Development of applications using Oxford Nanopore Technology sequencing reads for epidemiological purposes

Oxford Nanopore Technologies’ (ONT) sequencing platforms offer the unique advantage of producing long reads, which can span entire genomic regions, providing comprehensive insights that are often difficult to achieve with short-read sequencing technologies. However, the potential of ONT sequencing is somewhat limited when used in stand-alone stations due to its relatively high error rate, which poses challenges for many downstream analyses and applications. Despite these challenges, the long reads generated by ONT have shown promise in various genomic applications, especially where structural information is critical.
This Ph.D. thesis comprises four manuscripts that delve into the technical challenges of utilizing ONT reads for various established epidemiological applications. Furthermore, it introduces three novel bioinformatics tools: MINTyper, cgPhylo,
and NanoMGT, all specifically designed to use ONT reads effectively. These tools address key issues related to variant calling, phylogenetic analysis, and microbial genotyping, facilitating the reliable use of ONT data in epidemiological studies.
All tools developed during this Ph.D. research were created under the principles of open science to provide the global epidemiological community with accessible resources that can enhance public health safety. The hope is that these contributions will help bridge the gap between ONT’s innovative technology and its practical applications in epidemiology, thereby improving the monitoring and control of infectious diseases worldwide.

In Manuscript I, we presented a novel tool, MINTyper, for rapid estimation of phylogeny using both Illumina and Oxford Nanopore Technology (ONT) sequencing data. In this study, we developed automatic whole genome reference finding, various MSA trimming, and rapid distance matrix estimation. Additionally, we demonstrated pruning strategies that allowed low-quality ONT data to be combined with high-quality Illumina data. These methods significantly enhance the utility of MINTyper for accurate phylogenetic analysis across different sequencing platforms.

In Manuscript II, we presented an iteration on the work conducted in Manuscript I by developing a different strategy for determining outbreak phylogeny. In this article,  we introduced cgPhylo, a tool that estimates single nucleotide polymorphisms (SNPs) based solely on core genes derived from cgMLST databases. cgPhylo demonstrated the ability to recreate highly similar phylogenies compared to existing technologies despite basing the distance matrices on core genes, which typically comprise only 20-30% of the microbial genome. cgPhylo was developed as a method to ensure the exclusion of genetic mobility from the analysis, which was demonstrated through the simulation of plasmid exchange by conjugation. In these simulations, cgPhylo outperformed existing tools by preventing the new plasmid from affecting the outbreak phylogeny.

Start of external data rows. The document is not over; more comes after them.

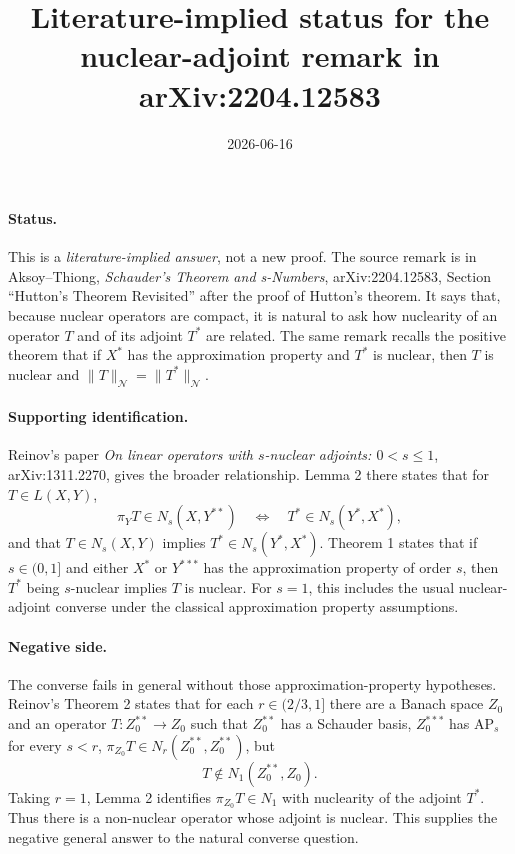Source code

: \documentclass[11pt]{article}
\title{Literature-implied status for the nuclear-adjoint remark in arXiv:2204.12583}
\author{}
\date{2026-06-16}
\newcommand{\AP}{\mathrm{AP}}
\begin{document}
\maketitle

\paragraph{Status.}
This is a \emph{literature-implied answer}, not a new proof.  The source
remark is in Aksoy--Thiong, \emph{Schauder's Theorem and s-Numbers},
arXiv:2204.12583, Section ``Hutton's Theorem Revisited'' after the proof of
Hutton's theorem.  It says that, because nuclear operators are compact, it is
natural to ask how nuclearity of an operator \(T\) and of its adjoint \(T^*\)
are related.  The same remark recalls the positive theorem that if \(X^*\) has
the approximation property and \(T^*\) is nuclear, then \(T\) is nuclear and
\(\|T\|_{\mathcal N}=\|T^*\|_{\mathcal N}\).

\paragraph{Supporting identification.}
Reinov's paper \emph{On linear operators with \(s\)-nuclear adjoints:
\(0<s\le 1\)}, arXiv:1311.2270, gives the broader relationship.  Lemma 2
there states that for \(T\in L(X,Y)\),
\[
  \pi_Y T\in N_s(X,Y^{**}) \quad\Longleftrightarrow\quad
  T^*\in N_s(Y^*,X^*),
\]
and that \(T\in N_s(X,Y)\) implies \(T^*\in N_s(Y^*,X^*)\).  Theorem 1 states
that if \(s\in(0,1]\) and either \(X^*\) or \(Y^{***}\) has the approximation
property of order \(s\), then \(T^*\) being \(s\)-nuclear implies \(T\) is
nuclear.  For \(s=1\), this includes the usual nuclear-adjoint converse under
the classical approximation property assumptions.

\paragraph{Negative side.}
The converse fails in general without those approximation-property hypotheses.
Reinov's Theorem 2 states that for each \(r\in(2/3,1]\) there are a Banach
space \(Z_0\) and an operator \(T:Z_0^{**}\to Z_0\) such that \(Z_0^{**}\) has
a Schauder basis, \(Z_0^{***}\) has \(\AP_s\) for every \(s<r\),
\(\pi_{Z_0}T\in N_r(Z_0^{**},Z_0^{**})\), but
\[
  T\notin N_1(Z_0^{**},Z_0).
\]
Taking \(r=1\), Lemma 2 identifies \(\pi_{Z_0}T\in N_1\) with nuclearity of
the adjoint \(T^*\).  Thus there is a non-nuclear operator whose adjoint is
nuclear.  This supplies the negative general answer to the natural converse
question.
\end{document}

In Manuscript III, we demonstrated the superior potential of adopting a thresholdbased filtering strategy when typing strain diversity in metagenomic samples of the same species. We introduced a novel tool, NanoMGT, which employs a series of penalty and reward parameters iteratively to establish individual inclusion thresholds for minor variants. Parameter values for these variables were determined using an interactive grid search of 39 isolates spanning six species where NanoMGT achieved superior performance compared to existing computational solutions.

In Manuscript IV, we investigated the effect of database completeness on the precision of alignment-based taxonomic classification of raw sequencing reads. NCBI’s RefSeq bacterial whole genome database was homology reduced using query and template homology k-mer overlaps in 1% increments, and a series of bacterial isolates and in-silico generated metagenomics samples were used to evaluate classification precision. We demonstrated that moderate levels of homology reduction could be carried out on large databases to reduce the alignment memory peak without significantly impacting classification performance.

Novel solutions for bioinformatics applications using ONT sequencing data are presented in this Ph.D. thesis. They will enable epidemiologists worldwide to understand imminent public health threats better. All source code related to the research conducted is freely available at github.com/genomicepidemiology, and the code is open for anyone to use, fork, and modify.